A pointer toward the future
In addition to providing practical experience and the opportunity to apply theories from the classroom, a field placement can also give students a better idea of exactly where their future lies. Anybody studying to become a counselor usually has a whole raft of questions to answer: “Should I specialize or generalize? Should I work with adults or children, individuals, or groups, families, or couples? Should I move towards humanistic, psychoanalytic, or cognitive behavioral training?” During field placement, one will almost certainly learn more about exactly which direction one would like to take in a counseling career. This is typically a positive experience, where students find a field particularly exciting or intriguing or an environment where they feel entirely at home. In some cases, it also indicates what is not likely to be pursued in the future, which is equally valuable.

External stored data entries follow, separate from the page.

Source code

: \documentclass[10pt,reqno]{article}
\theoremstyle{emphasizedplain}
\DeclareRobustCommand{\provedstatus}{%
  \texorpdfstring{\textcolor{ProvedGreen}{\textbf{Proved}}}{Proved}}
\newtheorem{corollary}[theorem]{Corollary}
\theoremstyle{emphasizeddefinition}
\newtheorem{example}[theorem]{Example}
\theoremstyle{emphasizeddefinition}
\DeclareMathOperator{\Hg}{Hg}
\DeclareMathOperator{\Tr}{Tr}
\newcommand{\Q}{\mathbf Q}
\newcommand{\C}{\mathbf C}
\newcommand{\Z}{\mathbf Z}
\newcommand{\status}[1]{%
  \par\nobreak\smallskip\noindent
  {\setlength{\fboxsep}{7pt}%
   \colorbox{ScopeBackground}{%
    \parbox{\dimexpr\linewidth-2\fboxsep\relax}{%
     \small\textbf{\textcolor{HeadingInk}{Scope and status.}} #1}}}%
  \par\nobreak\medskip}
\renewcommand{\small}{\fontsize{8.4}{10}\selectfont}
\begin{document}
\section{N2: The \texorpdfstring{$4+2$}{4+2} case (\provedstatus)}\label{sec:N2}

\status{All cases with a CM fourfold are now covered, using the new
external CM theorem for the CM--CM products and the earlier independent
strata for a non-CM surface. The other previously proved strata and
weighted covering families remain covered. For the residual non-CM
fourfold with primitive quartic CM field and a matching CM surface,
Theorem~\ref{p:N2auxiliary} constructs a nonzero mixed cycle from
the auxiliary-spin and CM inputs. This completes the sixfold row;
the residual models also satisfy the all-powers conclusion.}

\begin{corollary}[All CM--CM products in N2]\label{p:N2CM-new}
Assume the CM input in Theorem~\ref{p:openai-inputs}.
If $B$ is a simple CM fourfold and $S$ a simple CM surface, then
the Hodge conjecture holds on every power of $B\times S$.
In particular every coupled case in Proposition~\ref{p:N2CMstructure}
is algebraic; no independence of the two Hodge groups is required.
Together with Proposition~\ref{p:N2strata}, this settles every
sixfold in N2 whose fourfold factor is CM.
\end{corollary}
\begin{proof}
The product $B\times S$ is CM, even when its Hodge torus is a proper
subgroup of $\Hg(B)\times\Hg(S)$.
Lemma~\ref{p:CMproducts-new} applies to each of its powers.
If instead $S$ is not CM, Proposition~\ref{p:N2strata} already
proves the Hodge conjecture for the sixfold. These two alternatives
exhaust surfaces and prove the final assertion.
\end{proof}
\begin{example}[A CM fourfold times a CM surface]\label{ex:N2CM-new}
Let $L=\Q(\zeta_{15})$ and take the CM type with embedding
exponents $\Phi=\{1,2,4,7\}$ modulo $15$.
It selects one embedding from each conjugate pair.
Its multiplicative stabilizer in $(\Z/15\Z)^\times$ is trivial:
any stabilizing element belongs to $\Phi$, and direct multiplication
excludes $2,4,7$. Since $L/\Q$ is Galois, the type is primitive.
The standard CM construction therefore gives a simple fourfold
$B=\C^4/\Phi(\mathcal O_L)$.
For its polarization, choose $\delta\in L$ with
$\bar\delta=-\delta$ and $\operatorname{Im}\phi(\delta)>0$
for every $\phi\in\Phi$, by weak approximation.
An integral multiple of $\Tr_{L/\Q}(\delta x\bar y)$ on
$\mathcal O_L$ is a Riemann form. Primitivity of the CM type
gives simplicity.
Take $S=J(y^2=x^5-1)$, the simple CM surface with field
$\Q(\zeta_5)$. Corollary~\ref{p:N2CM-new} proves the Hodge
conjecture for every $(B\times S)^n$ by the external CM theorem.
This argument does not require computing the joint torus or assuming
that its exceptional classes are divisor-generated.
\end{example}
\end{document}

In any case, as one gains more and more experience, one can certainly look forward to seeing all previous assumptions about mental health challenged, a great many theories or diagnoses presenting themselves in real-life cases, and the opportunity to meet a wide range of people from all walks of life. In some cases, it can help develop a network of contacts within the mental health profession – including mentors – particularly if one makes a good impression in the role and enjoys communicating with other staff. In fact, students often stay in touch with the people they meet on their placements for many years afterward.
The right time to make the leap
Some degrees, and indeed some professions, are more theoretical, while certain jobs are almost entirely practical, with little time for thinking things through. Counseling, on the other hand, requires a delicate mix of the right human qualities to perform the role, theoretical knowledge, and practical experience in treating a broad spectrum of patients in a variety of settings.
When studying to be a counselor, the field placement or placements form an integral part of the training and serve as an invaluable teaching tool. When the time comes to begin a placement, it is essential to be open to different points of view, ready to learn new ideas, yet courageous enough to embrace the opportunity to apply one’s own knowledge and skills in a clinical environment. If one can do all that, one will have taken an important step on the path to becoming a truly effective counselor.